My Father's Son, dir. Hillel Rate
Israel, 2018, 32 min
At the heart of this film are two extraordinary characters. It is a mystery how director Hillel Rate managed to persuade them to let the camera so close, to invite the filming crew into their home and share their most private moments. Moshe Mishuris, a 37-year-old lonely Ashkenazi Jew came from Russia with his elderly father, and now they live together in one tiny apartment. Their main source of income is donations from the audience of their YouTube channel, where they talk about Judaism in Russian. Moshe is single, he had proposed to different women twice, but it didn’t work out. When he goes to the matchmaker and it’s hard to tell whether he is hoping to get together with someone or is fearing it. The most unexpected thing is that the film is open-ended. The director leaves Moshe perplexed, but not alone because in any case he stays with his father, a man who is almost a saint and dedicated his entire life to his faith.  

Never Locked, dir. Shira Tova Billig
Israel, 2018, 17 min
Sixteen-year-old Eitan wants to live in Amona where he was born, but that territory is still disputed. The most persevering squatter, he builds a house out of stones there together with his friends, which without any fuss gets destroyed by the police. Never Locked - a film with that name eloquently describes Eitan’s dream house - explores the question of whether people can live where they want and are able to live in their own country, of what makes places home, and talks about the feeling of being at home itself.
 
Death Metal Grandma, dir. Leah Galant
USA, 2018, 13 min
Ninety-five-year-old Holocaust survivor Inge Ginsberg attempts to break out as a death metal singer by entering America's Got Talent.

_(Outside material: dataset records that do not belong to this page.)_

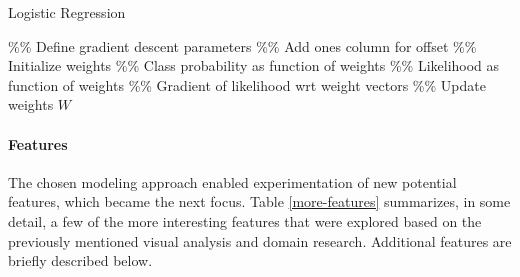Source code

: \documentclass[fleqn,10pt]{SelfArx} %
\begin{document}
\begin{algorithm}
	\caption{Logistic Regression}
	\label{alg:2}
	\begin{algorithmic}[1]
		\STATE \%\% Define gradient descent parameters
		\STATE \%\% Add ones column for offset
		\STATE \%\% Initialize weights
		\STATE \%\% Class probability as function of weights
		\STATE \%\% Likelihood as function of weights
		\STATE \%\% Gradient of likelihood wrt weight vectors
		\STATE \%\% Update weights
		\ENDWHILE
		\RETURN $W$
	\end{algorithmic}
\end{algorithm}

\paragraph{Features} The chosen modeling approach enabled experimentation of new potential features, which became the next focus.  Table \ref{more-features} summarizes, in some detail, a few of the more interesting features that were explored based on the previously mentioned visual analysis and domain research.  Additional features are briefly described below.
\end{document}
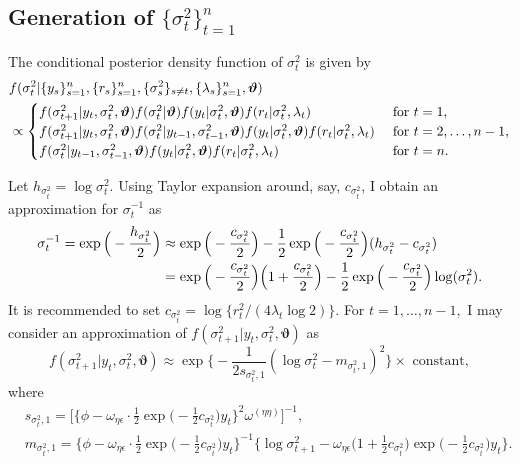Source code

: \documentclass[11pt]{article}
\begin{document}
\subsection{Generation of $\{\sigma^2_t\}_{t=1}^n$}
The conditional posterior density function of $\sigma^2_t$ is given by
\begin{align}
&f(\sigma^2_{t} |\{y_s\}_{s=1}^n, \{r_s\}_{s=1}^n, \{\sigma^2_{s}\}_{s\neq t}, \{\lambda_s\}_{s=1}^n, \bm{\vartheta}) \notag \\
&\propto \begin{cases}
f(\sigma^2_{t+1} |y_t, \sigma^2_{t}, \bm{\vartheta}) f(\sigma^2_{t} |\bm{\vartheta}) 
f(y_t |\sigma^2_{t}, \bm{\vartheta}) f(r_t |\sigma^2_t, \lambda_t)
& \text{ for } t=1, \\
f(\sigma^2_{t+1} |y_t, \sigma^2_{t}, \bm{\vartheta}) f(\sigma^2_{t} |y_{t-1}, \sigma^2_{t-1}, \bm{\vartheta}) 
f(y_t |\sigma^2_{t}, \bm{\vartheta}) f(r_t |\sigma^2_t, \lambda_t) 
& \text{ for } t=2, \ldots, n-1, \\
f(\sigma^2_{t} |y_{t-1}, \sigma^2_{t-1}, \bm{\vartheta}) 
f(y_t |\sigma^2_{t}, \bm{\vartheta}) f(r_t |\sigma^2_t, \lambda_t) 
& \text{ for } t=n. \end{cases}
\end{align}

Let $h_{\sigma^2_t} =\log\sigma^2_t$. Using Taylor expansion around, say, $c_{\sigma^2_t}$, I obtain an approximation for $\sigma_t^{-1}$ as
\begin{align}
\sigma_t^{-1} =\exp\Big(-\frac{h_{\sigma^2_t}}{2}\Big) &\approx \exp\Big(-\frac{c_{\sigma^2_t}}{2}\Big) -\frac{1}{2}\exp\Big(-\frac{c_{\sigma^2_t}}{2}\Big)(h_{\sigma^2_t}-c_{\sigma^2_t}) \notag \\ &=\exp\Big(-\frac{c_{\sigma^2_t}}{2}\Big)\Big(1+\frac{c_{\sigma^2_t}}{2}\Big) -\frac{1}{2}\exp\Big(-\frac{c_{\sigma^2_t}}{2}\Big)\log(\sigma^2_t).
\end{align}
It is recommended to set $c_{\sigma^2_t} =\log\{ r_t^2/(4\lambda_t\log 2) \}$. 
For $t=1, \ldots, n-1,$ I may consider an approximation of $f(\sigma^2_{t+1} |y_t, \sigma^2_{t}, \bm{\vartheta})$ as 
\begin{equation}
f(\sigma^2_{t+1} |y_t, \sigma^2_{t}, \bm{\vartheta}) 
\approx \exp \bigg\{ -\frac{1}{2s_{\sigma^2_t, 1}}(\log\sigma^2_t -m_{\sigma^2_t, 1})^2 \bigg\} \times\text{ constant}, 
\end{equation}
where 
\begin{align}
&s_{\sigma^2_t, 1} =\bigg[ \bigg\{ \phi-\omega_{\eta\epsilon}\cdot\frac{1}{2}\exp\Big(-\frac{1}{2}c_{\sigma^2_t}\Big) y_t \bigg\}^2 \omega^{(\eta\eta)} \bigg]^{-1}, \\
&m_{\sigma^2_t, 1} 
= 
\bigg\{ \phi-\omega_{\eta\epsilon} \cdot\frac{1}{2}\exp\Big(-\frac{1}{2}c_{\sigma^2_t}\Big) y_t \bigg\}^{-1} 
\bigg\{\log\sigma^2_{t+1} -\omega_{\eta\epsilon} \Big(1+\frac{1}{2}c_{\sigma^2_t}\Big) \exp\Big(-\frac{1}{2}c_{\sigma^2_t}\Big) y_t \bigg\}. 
\end{align}
\end{document}
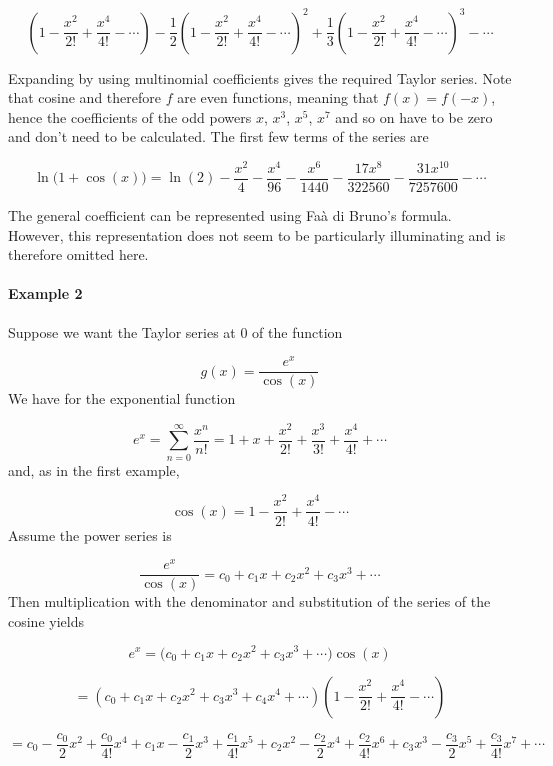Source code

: $$\left(1-\frac{x^2}{2!}+\frac{x^4}{4!}-\cdots\right)-\frac12\left(1-\frac{x^2}{2!}+\frac{x^4}{4!}-\cdots\right)^2+\frac13\left(1-\frac{x^2}{2!}+\frac{x^4}{4!}-\cdots\right)^3-\cdots$$

Expanding by using multinomial coefficients gives the required Taylor series. Note that cosine and therefore $f$ are even functions, meaning that $f(x)=f(-x)$, hence the coefficients of the odd powers $x$, $x^3$, $x^5$, $x^7$ and so on have to be zero and don't need to be calculated. The first few terms of the series are



$$\ln\big(1+\cos(x)\big)=\ln(2)-\frac{x^2}{4}-\frac{x^4}{96}-\frac{x^6}{1440}-\frac{17x^8}{322560}-\frac{31x^{10}}{7257600}-\cdots$$

The general coefficient can be represented using Faà di Bruno's formula. However, this representation does not seem to be particularly illuminating and is therefore omitted here.



\paragraph{Example 2}



Suppose we want the Taylor series at 0 of the function



$$g(x)=\frac{e^x}{\cos(x)}$$ We have for the exponential function



$$e^x=\sum _{n=0}^\infty\frac{x^n}{n!}=1+x+\frac{x^2}{2!}+\frac{x^3}{3!}+\frac{x^4}{4!}+\cdots$$ and, as in the first example,



$$\cos(x)=1-\frac{x^2}{2!}+\frac{x^4}{4!}-\cdots$$ Assume the power series is



$$\frac{e^x}{\cos(x)}=c _0+c _1x+c _2x^2+c _3x^3+\cdots$$ Then multiplication with the denominator and substitution of the series of the cosine yields



$$e^x =\big(c _0+c _1x+c _2x^2+c _3x^3+\cdots\big)\cos(x)$$

$$=\left(c _0+c _1x+c _2x^2+c _3x^3+c _4x^4+\cdots\right)\left(1-\frac{x^2}{2!}+\frac{x^4}{4!}-\cdots\right)$$

$$=c _0-\frac{c _0}{2}x^2+\frac{c _0}{4!}x^4+c _1x-\frac{c _1}{2}x^3+\frac{c _1}{4!}x^5+c _2x^2-\frac{c _2}{2}x^4+\frac{c _2}{4!}x^6+c _3x^3-\frac{c _3}{2}x^5+\frac{c _3}{4!}x^7+\cdots$$

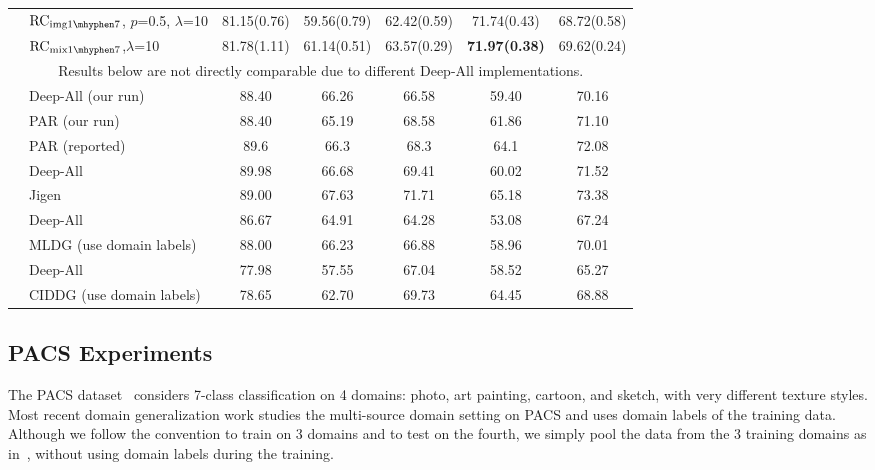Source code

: \documentclass{article} \usepackage{iclr2021_conference,times}
\begin{document}
\begin{table}[t]
\begin{tabular}{c|lccccc}
		&$\text{RC}_{\text{img}{1\mhyphen7}}$\tiny, $p$=0.5, $\lambda$=10  & 81.15\tiny(0.76) & 59.56\tiny(0.79) & 62.42\tiny(0.59) & 71.74\tiny(0.43) & 68.72\tiny(0.58) \\	
		
		&$\text{RC}_{\text{mix}{1\mhyphen7}}$\tiny,$\lambda$=10 & 81.78\tiny(1.11) & 61.14\tiny(0.51) & 63.57\tiny(0.29) & \textbf{71.97\tiny(0.38)} & 69.62\tiny(0.24) \\

		
\midrule
		\multicolumn{7}{c}{{Results below are not directly comparable due to different Deep-All implementations.}} \\
		\midrule
		\multirow{3}{*}{\scriptsize	\citet{wang2019learning}} & Deep-All (our run) & 88.40 & 66.26 & 66.58 & 59.40 & 70.16 \\
		& PAR (our run) & 88.40 & 65.19 & 68.58  & 61.86 & 71.10 \\
		& PAR (reported) & 89.6 & 66.3 & 68.3 & 64.1 & 72.08 \\
\midrule
		\multirow{2}{*}{\scriptsize\citet{carlucci2019jigen}} & Deep-All & 89.98 & 66.68 & 69.41 & 60.02  & 71.52 \\
		& Jigen & 89.00 & 67.63& 71.71& 65.18 & 73.38 \\


		\midrule
		\multirow{2}{*}{\scriptsize\citet{li2018mldg}} & Deep-All &  86.67 & 64.91 & 64.28 & 53.08  & 67.24 \\
		& MLDG (\tiny use domain labels) & 88.00& 66.23 & 66.88 & 58.96  & 70.01 \\
\midrule
		\multirow{2}{*}{\scriptsize\citet{li2018ciddg}} & Deep-All& 77.98  &  57.55  & 67.04  & 58.52  & 65.27 \\
		& CIDDG (\tiny use domain labels)& 78.65 & 62.70 & 69.73 & 64.45  & 68.88 \\
		\bottomrule
	\end{tabular}
\end{table}

\subsection{PACS Experiments}

\label{section:PACS}
The PACS dataset~\citep{li2018domain} considers 7-class classification on 4 domains: photo, art painting, cartoon, and sketch, with very different texture styles. Most recent domain generalization work studies the multi-source domain setting on PACS and uses domain labels of the training data. Although we follow the convention to train on 3 domains and to test on the fourth, we simply pool the data from the 3 training domains as in~\citep{wang2019learning}, without using domain labels during the training. 
\end{document}
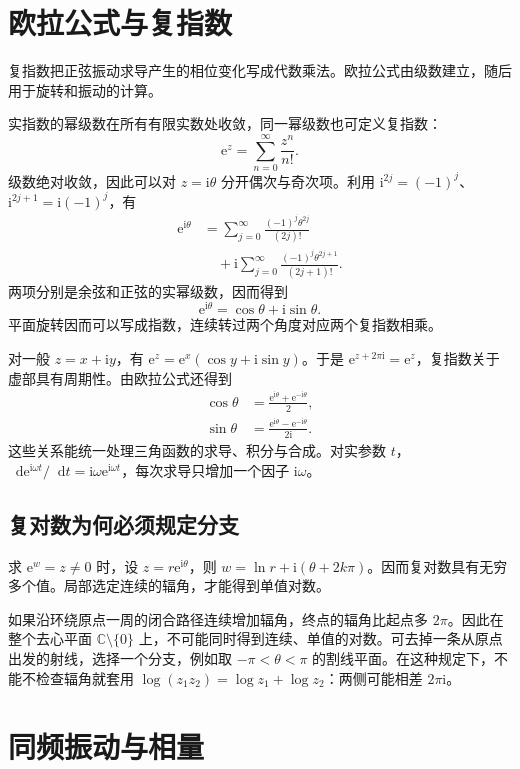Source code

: \documentclass[11pt,openany,fontset=fandol]{ctexbook}
\theoremstyle{plain}\newtheorem{theorem}{定理}[chapter]\newtheorem{proposition}[theorem]{命题}
\theoremstyle{definition}\newtheorem{definition}{定义}[chapter]\newtheorem{example}{例}[chapter]
\theoremstyle{remark}\newtheorem*{remark}{说明}
\newcommand{\dd}{\mathop{}\!\mathrm d}\newcommand{\ii}{\mathrm i}\newcommand{\ee}{\mathrm e}
\begin{document}
\section{欧拉公式与复指数}
复指数把正弦振动求导产生的相位变化写成代数乘法。欧拉公式由级数建立，随后用于旋转和振动的计算。

实指数的幂级数在所有有限实数处收敛，同一幂级数也可定义复指数：
\begin{equation}
\ee^z=\sum_{n=0}^{\infty}\frac{z^n}{n!}.
\end{equation}
级数绝对收敛，因此可以对 $z=\ii\theta$ 分开偶次与奇次项。利用
$\ii^{2j}=(-1)^j$、$\ii^{2j+1}=\ii(-1)^j$，有
\begin{align*}
\ee^{\ii\theta}
&=\sum_{j=0}^{\infty}\frac{(-1)^j\theta^{2j}}{(2j)!}
\\&\quad+\ii\sum_{j=0}^{\infty}\frac{(-1)^j\theta^{2j+1}}{(2j+1)!}.
\end{align*}
两项分别是余弦和正弦的实幂级数，因而得到
\begin{equation}
\ee^{\ii\theta}=\cos\theta+\ii\sin\theta.
\end{equation}
平面旋转因而可以写成指数，连续转过两个角度对应两个复指数相乘。

对一般 $z=x+\ii y$，有 $\ee^z=\ee^x(\cos y+\ii\sin y)$。于是 $\ee^{z+2\pi\ii}=\ee^z$，复指数关于虚部具有周期性。由欧拉公式还得到
\begin{align}
\cos\theta&=\frac{\ee^{\ii\theta}+\ee^{-\ii\theta}}2,\\
\sin\theta&=\frac{\ee^{\ii\theta}-\ee^{-\ii\theta}}{2\ii}.
\end{align}
这些关系能统一处理三角函数的求导、积分与合成。对实参数 $t$，$\dd\ee^{\ii\omega t}/\dd t=\ii\omega\ee^{\ii\omega t}$，每次求导只增加一个因子 $\ii\omega$。

\subsection{复对数为何必须规定分支}
求 $\ee^w=z\ne0$ 时，设 $z=r\ee^{\ii\theta}$，则 $w=\ln r+\ii(\theta+2k\pi)$。因而复对数具有无穷多个值。局部选定连续的辐角，才能得到单值对数。

如果沿环绕原点一周的闭合路径连续增加辐角，终点的辐角比起点多 $2\pi$。因此在整个去心平面 $\mathbb C\setminus\{0\}$ 上，不可能同时得到连续、单值的对数。可去掉一条从原点出发的射线，选择一个分支，例如取 $-\pi<\theta<\pi$ 的割线平面。在这种规定下，不能不检查辐角就套用 $\log(z_1z_2)=\log z_1+\log z_2$：两侧可能相差 $2\pi\ii$。

\section{同频振动与相量}
\end{document}
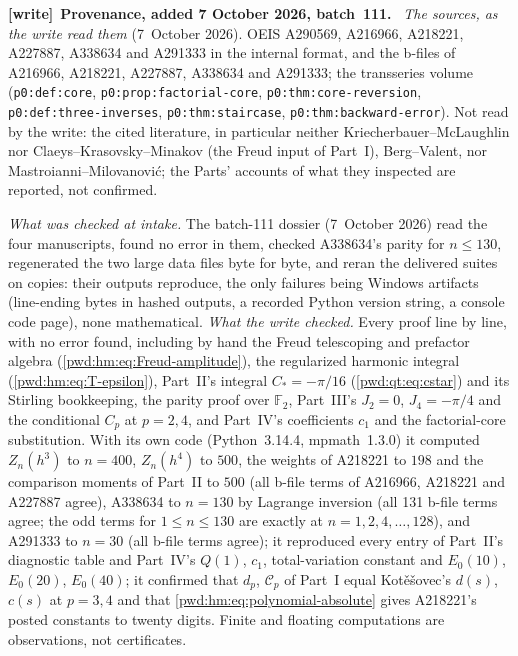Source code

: \documentclass[11pt,letterpaper]{article}
\numberwithin{equation}{section}
\theoremstyle{remark}\newtheorem{remark}[theorem]{Remark}
\newcommand{\file}[1]{\nolinkurl{#1}}
\newenvironment{writenote}[1][]{\par\smallskip\begingroup\small
 \noindent\textbf{[write]}\if\relax\detokenize{#1}\relax\else~\textbf{#1.}\fi\ }%
 {\par\endgroup\smallskip}
\begin{document}
\begin{writenote}[Provenance, added 7 October 2026, batch~111]
\emph{The sources, as the write read them} (7~October 2026). OEIS A290569,
A216966, A218221, A227887, A338634 and A291333 in the internal format, and the
b-files of A216966, A218221, A227887, A338634 and A291333; the transseries
volume
(\file{p0:def:core}, \file{p0:prop:factorial-core},
\file{p0:thm:core-reversion}, \file{p0:def:three-inverses},
\file{p0:thm:staircase}, \file{p0:thm:backward-error}). Not read by the write:
the cited literature, in particular neither Kriecherbauer--McLaughlin nor
Claeys--Krasovsky--Minakov (the Freud input of Part~I), Berg--Valent, nor
Mastroianni--Milovanovi\'c; the Parts' accounts of what they inspected are
reported, not confirmed.

\emph{What was checked at intake.} The batch-111 dossier (7~October 2026)
read the four manuscripts, found no error in them, checked A338634's parity
for $n\le130$, regenerated the two large data files byte for byte, and reran
the delivered suites on copies: their outputs reproduce, the only failures
being Windows artifacts (line-ending bytes in hashed outputs, a recorded
Python version string, a console code page), none mathematical. \emph{What
the write checked.} Every proof line by line, with no error found, including
by hand the Freud telescoping and prefactor algebra
(\eqref{pwd:hm:eq:Freud-amplitude}), the regularized harmonic integral
(\eqref{pwd:hm:eq:T-epsilon}), Part~II's integral $C_*=-\pi/16$
(\eqref{pwd:qt:eq:cstar}) and its Stirling bookkeeping, the parity proof
over $\mathbb F_2$, Part~III's $J_2=0$, $J_4=-\pi/4$ and the conditional $C_p$
at $p=2,4$, and Part~IV's coefficients $c_1$ and the factorial-core
substitution. With its own code (Python~3.14.4, mpmath~1.3.0) it computed
$Z_n(h^3)$ to $n=400$, $Z_n(h^4)$ to $500$, the weights of A218221 to $198$
and the comparison moments of Part~II to $500$ (all b-file terms of A216966,
A218221 and A227887 agree), A338634 to $n=130$ by Lagrange inversion (all 131
b-file terms agree; the odd terms for $1\le n\le130$ are exactly at
$n=1,2,4,\dots,128$), and A291333 to $n=30$ (all b-file terms agree); it
reproduced every entry of Part~II's diagnostic table and Part~IV's
$Q(1)$, $c_1$, total-variation constant and $E_0(10)$, $E_0(20)$,
$E_0(40)$; it confirmed that $d_p$, $\mathcal C_p$ of Part~I equal
Kot\v e\v sovec's $d(s)$, $c(s)$ at $p=3,4$ and that
\eqref{pwd:hm:eq:polynomial-absolute} gives A218221's posted constants to
twenty digits. Finite and floating computations are observations, not
certificates.


\end{writenote}
\end{document}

Wendys Shabbat, dir. Rachel Myers
USA, 2017, 10 min
The film documents a heartwarming neighbourhood tradition of elderly Jews (the director tactfully emphasised their age by mentioning in the credits that even their dogs are old now) to gather together for the Shabbah and celebrate it right in the middle of a Wendy’s fast food restaurant. At first the employees tried to obstruct it, but old ladies and gentlemen persisted and talked to the manager who let them occupy several tables, listen to the Rabbi (who is, according to his words, the oldest working Rabbi in all of the States of America), break challah bread, and eat burgers with no bacon and french fries for four dollars only.